> [WHAT IS BEING ASKED] Give the number of lines in the listing that contain "strongly", with no other words.

##############################

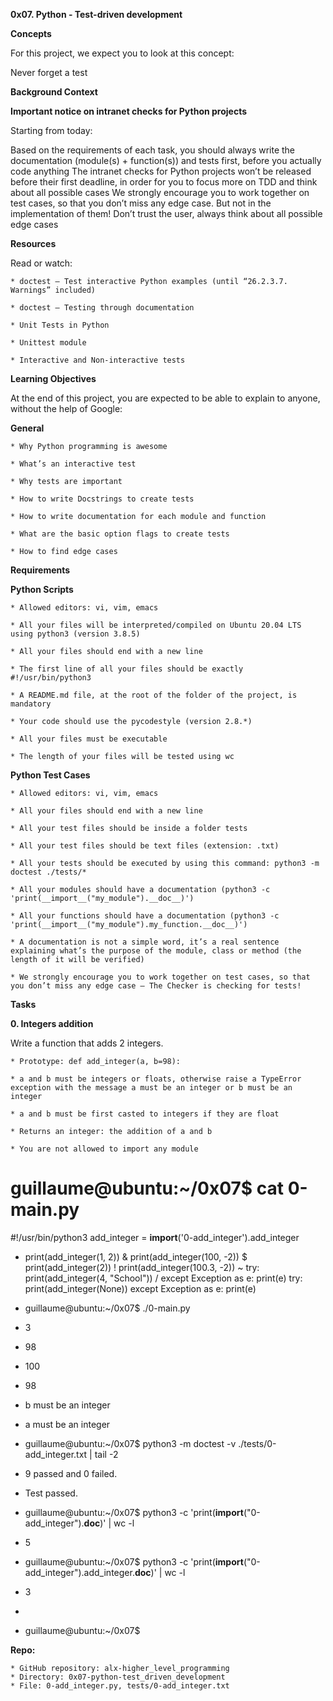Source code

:**0x07. Python - Test-driven development**

**Concepts**

For this project, we expect you to look at this concept:

Never forget a test

**Background Context**

**Important notice on intranet checks for Python projects**

Starting from today:

Based on the requirements of each task, you should always write the documentation (module(s) + function(s)) and tests first, before you actually code anything
The intranet checks for Python projects won’t be released before their first deadline, in order for you to focus more on TDD and think about all possible cases
We strongly encourage you to work together on test cases, so that you don’t miss any edge case. But not in the implementation of them!
Don’t trust the user, always think about all possible edge cases

**Resources**

Read or watch:

    * doctest — Test interactive Python examples (until “26.2.3.7. Warnings” included)

    * doctest – Testing through documentation

    * Unit Tests in Python

    * Unittest module

    * Interactive and Non-interactive tests

**Learning Objectives**

At the end of this project, you are expected to be able to explain to anyone, without the help of Google:

**General**

    * Why Python programming is awesome
    
    * What’s an interactive test
    
    * Why tests are important
    
    * How to write Docstrings to create tests
    
    * How to write documentation for each module and function
    
    * What are the basic option flags to create tests
    
    * How to find edge cases
    
**Requirements**

**Python Scripts**

    * Allowed editors: vi, vim, emacs
    
    * All your files will be interpreted/compiled on Ubuntu 20.04 LTS using python3 (version 3.8.5)
    
    * All your files should end with a new line
    
    * The first line of all your files should be exactly #!/usr/bin/python3
    
    * A README.md file, at the root of the folder of the project, is mandatory
    
    * Your code should use the pycodestyle (version 2.8.*)
    
    * All your files must be executable
    
    * The length of your files will be tested using wc
    
**Python Test Cases**

    * Allowed editors: vi, vim, emacs
    
    * All your files should end with a new line
    
    * All your test files should be inside a folder tests
    
    * All your test files should be text files (extension: .txt)
    
    * All your tests should be executed by using this command: python3 -m doctest ./tests/*
    
    * All your modules should have a documentation (python3 -c 'print(__import__("my_module").__doc__)')
    
    * All your functions should have a documentation (python3 -c 'print(__import__("my_module").my_function.__doc__)')
    
    * A documentation is not a simple word, it’s a real sentence explaining what’s the purpose of the module, class or method (the length of it will be verified)
    
    * We strongly encourage you to work together on test cases, so that you don’t miss any edge case – The Checker is checking for tests!
    
**Tasks**
    
**0. Integers addition**

Write a function that adds 2 integers.

    * Prototype: def add_integer(a, b=98):
    
    * a and b must be integers or floats, otherwise raise a TypeError exception with the message a must be an integer or b must be an integer
    
    * a and b must be first casted to integers if they are float
    
    * Returns an integer: the addition of a and b
    
    * You are not allowed to import any module
    
# guillaume@ubuntu:~/0x07$ cat 0-main.py
#!/usr/bin/python3
add_integer = __import__('0-add_integer').add_integer

+ print(add_integer(1, 2))
& print(add_integer(100, -2))
$ print(add_integer(2))
! print(add_integer(100.3, -2))
~ try:
    print(add_integer(4, "School"))
/ except Exception as e:
    print(e)
try:
    print(add_integer(None))
except Exception as e:
    print(e)

* guillaume@ubuntu:~/0x07$ ./0-main.py
* 3
* 98
* 100
* 98
* b must be an integer
* a must be an integer

* guillaume@ubuntu:~/0x07$ python3 -m doctest -v ./tests/0-add_integer.txt | tail -2
* 9 passed and 0 failed.
* Test passed.
 
* guillaume@ubuntu:~/0x07$ python3 -c 'print(__import__("0-add_integer").__doc__)' | wc -l
* 5
* guillaume@ubuntu:~/0x07$ python3 -c 'print(__import__("0-add_integer").add_integer.__doc__)' | wc -l
* 3
* 
* guillaume@ubuntu:~/0x07$
    
**Repo:**

    * GitHub repository: alx-higher_level_programming
    * Directory: 0x07-python-test_driven_development
    * File: 0-add_integer.py, tests/0-add_integer.txt
    
    
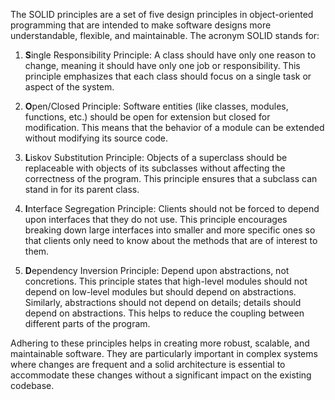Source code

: The SOLID principles are a set of five design principles in object-oriented programming that are intended to make software designs more understandable, flexible, and maintainable. The acronym SOLID stands for:

1. **S**ingle Responsibility Principle: A class should have only one reason to change, meaning it should have only one job or responsibility. This principle emphasizes that each class should focus on a single task or aspect of the system.

2. **O**pen/Closed Principle: Software entities (like classes, modules, functions, etc.) should be open for extension but closed for modification. This means that the behavior of a module can be extended without modifying its source code.

3. **L**iskov Substitution Principle: Objects of a superclass should be replaceable with objects of its subclasses without affecting the correctness of the program. This principle ensures that a subclass can stand in for its parent class.

4. **I**nterface Segregation Principle: Clients should not be forced to depend upon interfaces that they do not use. This principle encourages breaking down large interfaces into smaller and more specific ones so that clients only need to know about the methods that are of interest to them.

5. **D**ependency Inversion Principle: Depend upon abstractions, not concretions. This principle states that high-level modules should not depend on low-level modules but should depend on abstractions. Similarly, abstractions should not depend on details; details should depend on abstractions. This helps to reduce the coupling between different parts of the program.

Adhering to these principles helps in creating more robust, scalable, and maintainable software. They are particularly important in complex systems where changes are frequent and a solid architecture is essential to accommodate these changes without a significant impact on the existing codebase.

##############################

> [YOUR SOLUTION] 2